===== Data supplied =====

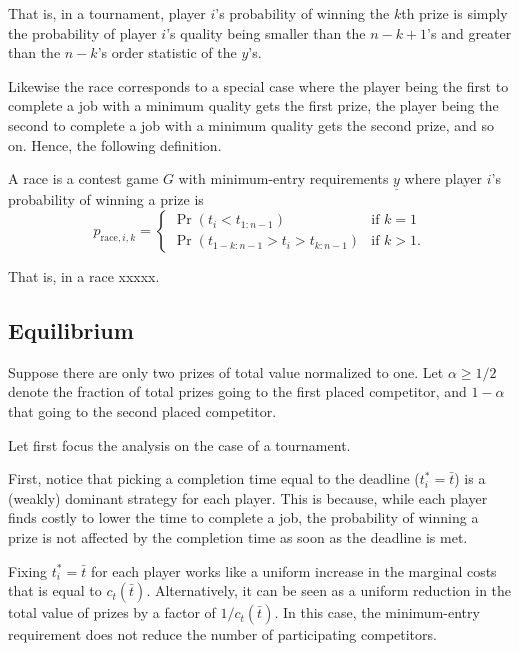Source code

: \documentclass[12pt,]{article}
\newcommand\deadline{\bar{t}}
\newcommand\target{\underline{y}}
\newcommand\race{\text{race}}
\newcommand\ctime{c_{t}}
\begin{document}
That is, in a tournament, player \(i\)'s probability of winning the
\(k\)th prize is simply the probability of player \(i\)'s quality being
smaller than the \(n-k+1\)'s and greater than the \(n-k\)'s order
statistic of the \(y\)'s.

Likewise the race corresponds to a special case where the player being
the first to complete a job with a minimum quality gets the first prize,
the player being the second to complete a job with a minimum quality
gets the second prize, and so on. Hence, the following definition.

\begin{definition}
A race is a contest game $G$ with minimum-entry requirements $\target$ where player $i$'s probability of winning a prize is
\begin{equation}
  p_{\race, i, k} =
  \begin{cases}
    \Pr(t_i < t_{1:n-1}) & \text{if }k=1\\
    \Pr(t_{1-k:n-1} > t_i > t_{k:n-1}) & \text{if }k>1.
  \end{cases}
\end{equation}
\end{definition}

That is, in a race xxxxx.

\subsection{Equilibrium}\label{equilibrium}

Suppose there are only two prizes of total value normalized to one. Let
\(\alpha\geq 1/2\) denote the fraction of total prizes going to the
first placed competitor, and \(1-\alpha\) that going to the second
placed competitor.

Let first focus the analysis on the case of a tournament.

First, notice that picking a completion time equal to the deadline
(\(t_i^*=\deadline\)) is a (weakly) dominant strategy for each player.
This is because, while each player finds costly to lower the time to
complete a job, the probability of winning a prize is not affected by
the completion time as soon as the deadline is met.

Fixing \(t_i^*=\deadline\) for each player works like a uniform increase
in the marginal costs that is equal to \(\ctime(\deadline)\).
Alternatively, it can be seen as a uniform reduction in the total value
of prizes by a factor of \(1/\ctime(\deadline)\). In this case, the
minimum-entry requirement does not reduce the number of participating
competitors.
\end{document}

=====

_About this exercise:_
Filter the entries and keep only the lines holding "each".

_Solution to this problem:_
(\(t_i^*=\deadline\)) is a (weakly) dominant strategy for each player.
This is because, while each player finds costly to lower the time to
Fixing \(t_i^*=\deadline\) for each player works like a uniform increase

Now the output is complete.